Dataset entries
%%

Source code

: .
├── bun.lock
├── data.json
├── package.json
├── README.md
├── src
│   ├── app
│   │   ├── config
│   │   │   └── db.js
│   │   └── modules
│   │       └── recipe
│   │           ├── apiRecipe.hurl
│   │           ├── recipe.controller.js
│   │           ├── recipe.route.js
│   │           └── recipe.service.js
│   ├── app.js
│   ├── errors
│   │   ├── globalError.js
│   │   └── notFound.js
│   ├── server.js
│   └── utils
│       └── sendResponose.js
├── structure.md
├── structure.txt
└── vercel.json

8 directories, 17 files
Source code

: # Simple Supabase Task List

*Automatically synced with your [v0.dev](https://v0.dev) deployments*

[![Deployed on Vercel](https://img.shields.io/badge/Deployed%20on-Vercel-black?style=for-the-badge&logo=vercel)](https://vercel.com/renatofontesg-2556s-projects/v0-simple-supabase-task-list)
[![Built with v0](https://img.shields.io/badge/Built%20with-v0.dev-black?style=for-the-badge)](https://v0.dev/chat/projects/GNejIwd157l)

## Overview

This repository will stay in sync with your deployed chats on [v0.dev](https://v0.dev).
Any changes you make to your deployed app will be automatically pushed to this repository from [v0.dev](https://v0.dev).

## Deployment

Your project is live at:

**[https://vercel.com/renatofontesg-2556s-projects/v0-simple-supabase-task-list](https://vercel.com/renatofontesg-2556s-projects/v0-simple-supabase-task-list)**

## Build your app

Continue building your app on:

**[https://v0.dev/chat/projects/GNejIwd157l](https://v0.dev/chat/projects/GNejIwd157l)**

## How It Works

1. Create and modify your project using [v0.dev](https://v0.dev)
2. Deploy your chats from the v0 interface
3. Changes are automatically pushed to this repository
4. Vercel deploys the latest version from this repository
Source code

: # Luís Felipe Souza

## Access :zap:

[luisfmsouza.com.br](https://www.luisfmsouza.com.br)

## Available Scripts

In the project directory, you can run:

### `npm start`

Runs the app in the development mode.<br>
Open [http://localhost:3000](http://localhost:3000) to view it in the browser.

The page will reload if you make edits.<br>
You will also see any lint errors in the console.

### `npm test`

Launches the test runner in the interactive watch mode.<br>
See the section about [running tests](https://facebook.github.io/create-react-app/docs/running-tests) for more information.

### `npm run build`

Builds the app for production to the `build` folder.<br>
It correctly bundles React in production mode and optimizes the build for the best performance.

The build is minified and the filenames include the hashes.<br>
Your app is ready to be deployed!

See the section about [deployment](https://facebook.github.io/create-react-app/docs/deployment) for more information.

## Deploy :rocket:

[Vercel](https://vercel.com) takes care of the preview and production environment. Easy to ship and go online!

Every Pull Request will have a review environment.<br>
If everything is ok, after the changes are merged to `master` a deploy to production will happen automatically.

%%

» **Assigned task**: Each entry above is to be repeated exactly as it appears.

» **Answer space**:
Source code

: .
├── bun.lock
├── data.json
├── package.json
├── README.md
├── src
│   ├── app
│   │   ├── config
│   │   │   └── db.js
│   │   └── modules
│   │       └── recipe
│   │           ├── apiRecipe.hurl
│   │           ├── recipe.controller.js
│   │           ├── recipe.route.js
│   │           └── recipe.service.js
│   ├── app.js
│   ├── errors
│   │   ├── globalError.js
│   │   └── notFound.js
│   ├── server.js
│   └── utils
│       └── sendResponose.js
├── structure.md
├── structure.txt
└── vercel.json

8 directories, 17 files
Source code

: # Simple Supabase Task List

*Automatically synced with your [v0.dev](https://v0.dev) deployments*

[![Deployed on Vercel](https://img.shields.io/badge/Deployed%20on-Vercel-black?style=for-the-badge&logo=vercel)](https://vercel.com/renatofontesg-2556s-projects/v0-simple-supabase-task-list)
[![Built with v0](https://img.shields.io/badge/Built%20with-v0.dev-black?style=for-the-badge)](https://v0.dev/chat/projects/GNejIwd157l)

## Overview

This repository will stay in sync with your deployed chats on [v0.dev](https://v0.dev).
Any changes you make to your deployed app will be automatically pushed to this repository from [v0.dev](https://v0.dev).

## Deployment

Your project is live at:

**[https://vercel.com/renatofontesg-2556s-projects/v0-simple-supabase-task-list](https://vercel.com/renatofontesg-2556s-projects/v0-simple-supabase-task-list)**

## Build your app

Continue building your app on:

**[https://v0.dev/chat/projects/GNejIwd157l](https://v0.dev/chat/projects/GNejIwd157l)**

## How It Works

1. Create and modify your project using [v0.dev](https://v0.dev)
2. Deploy your chats from the v0 interface
3. Changes are automatically pushed to this repository
4. Vercel deploys the latest version from this repository
Source code

: # Luís Felipe Souza

## Access :zap:

[luisfmsouza.com.br](https://www.luisfmsouza.com.br)

## Available Scripts

In the project directory, you can run:

### `npm start`

Runs the app in the development mode.<br>
Open [http://localhost:3000](http://localhost:3000) to view it in the browser.

The page will reload if you make edits.<br>
You will also see any lint errors in the console.

### `npm test`

Launches the test runner in the interactive watch mode.<br>
See the section about [running tests](https://facebook.github.io/create-react-app/docs/running-tests) for more information.

### `npm run build`

Builds the app for production to the `build` folder.<br>
It correctly bundles React in production mode and optimizes the build for the best performance.

The build is minified and the filenames include the hashes.<br>
Your app is ready to be deployed!

See the section about [deployment](https://facebook.github.io/create-react-app/docs/deployment) for more information.

## Deploy :rocket:

[Vercel](https://vercel.com) takes care of the preview and production environment. Easy to ship and go online!

Every Pull Request will have a review environment.<br>
If everything is ok, after the changes are merged to `master` a deploy to production will happen automatically.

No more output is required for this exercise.